Language of document : ECLI:EU:T:2010:172





Beschikking van de president van het Gerecht van 30 april 2010 – Inuit Tapiriit Kanatami e.a./Parlement en Raad

(Zaak T‑18/10 R)

„Kort geding – Verordening (EG) nr. 1007/2009 – Handel in zeehondenproducten – Invoer‑ en verkoopverbod – Uitzondering voor Eskimogemeenschappen – Verzoek tot opschorting van tenuitvoerlegging – Ontvankelijkheid – Fumus boni juris – Geen spoedeisendheid”

1.                     Procedure – Overlegging van adviezen van juridische diensten van gemeenschapsinstellingen aan Gerecht – Voorwaarden (Verordening nr. 1049/2001 van het Europees Parlement en de Raad, art. 4, lid 2) (cf. punten 19‑21)

2.                     Kort geding – Opschorting van tenuitvoerlegging – Voorlopige maatregelen – Voorwaarden voor toekenning – Fumus boni juris – Spoedeisendheid – Ernstige en onherstelbare schade – Cumulatieve voorwaarden – Afweging van alle betrokken belangen – Volgorde van onderzoek en wijze van toetsing – Beoordelingsvrijheid van rechter in kort geding (Art. 256, lid 1, VWEU, 278 VWEU en 279 VWEU; Reglement voor de procesvoering van het Gerecht, art. 104, lid 2) (cf. punten 24‑26)

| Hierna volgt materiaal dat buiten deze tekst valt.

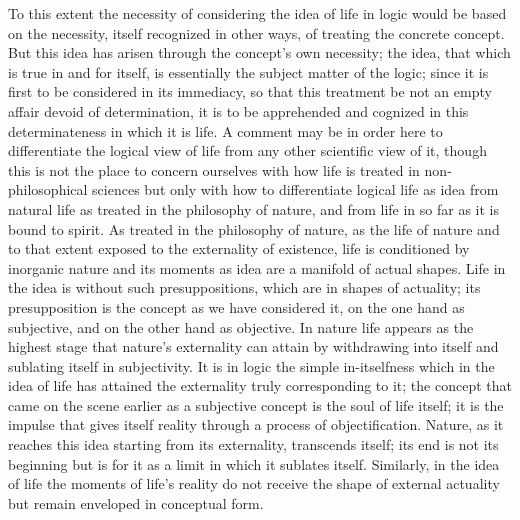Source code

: To this extent the necessity of considering
the idea of life in logic would be based on
the necessity, itself recognized in other ways,
of treating the concrete concept.
But this idea has arisen through the concept's own necessity;
the idea, that which is true in and for itself,
is essentially the subject matter of the logic;
since it is first to be considered in its immediacy,
so that this treatment be not
an empty affair devoid of determination,
it is to be apprehended and cognized
in this determinateness in which it is life.
A comment may be in order here to
differentiate the logical view of life
from any other scientific view of it,
though this is not the place to concern
ourselves with how life is treated in non-philosophical sciences
but only with how to differentiate logical life as idea
from natural life as treated in the philosophy of nature,
and from life in so far as it is bound to spirit.
As treated in the philosophy of nature,
as the life of nature and to that extent
exposed to the externality of existence,
life is conditioned by inorganic nature
and its moments as idea are a manifold of actual shapes.
Life in the idea is without such presuppositions,
which are in shapes of actuality;
its presupposition is the concept
as we have considered it,
on the one hand as subjective,
and on the other hand as objective.
In nature life appears as the highest stage
that nature's externality can attain
by withdrawing into itself
and sublating itself in subjectivity.
It is in logic the simple in-itselfness
which in the idea of life has attained
the externality truly corresponding to it;
the concept that came on the scene earlier as
a subjective concept is the soul of life itself;
it is the impulse that gives itself reality
through a process of objectification.
Nature, as it reaches this idea
starting from its externality, transcends itself;
its end is not its beginning but is for it
as a limit in which it sublates itself.
Similarly, in the idea of life
the moments of life's reality do not
receive the shape of external actuality
but remain enveloped in conceptual form.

3.                     Kort geding – Opschorting van tenuitvoerlegging – Voorwaarden voor ontvankelijkheid – Ontvankelijkheid prima facie van beroep in hoofdzaak – Summier onderzoek van beroep in hoofdzaak door kortgedingrechter (Art. 278 VWEU; Reglement voor de procesvoering van het Gerecht, art. 104, lid 1) (cf. punten 37‑41)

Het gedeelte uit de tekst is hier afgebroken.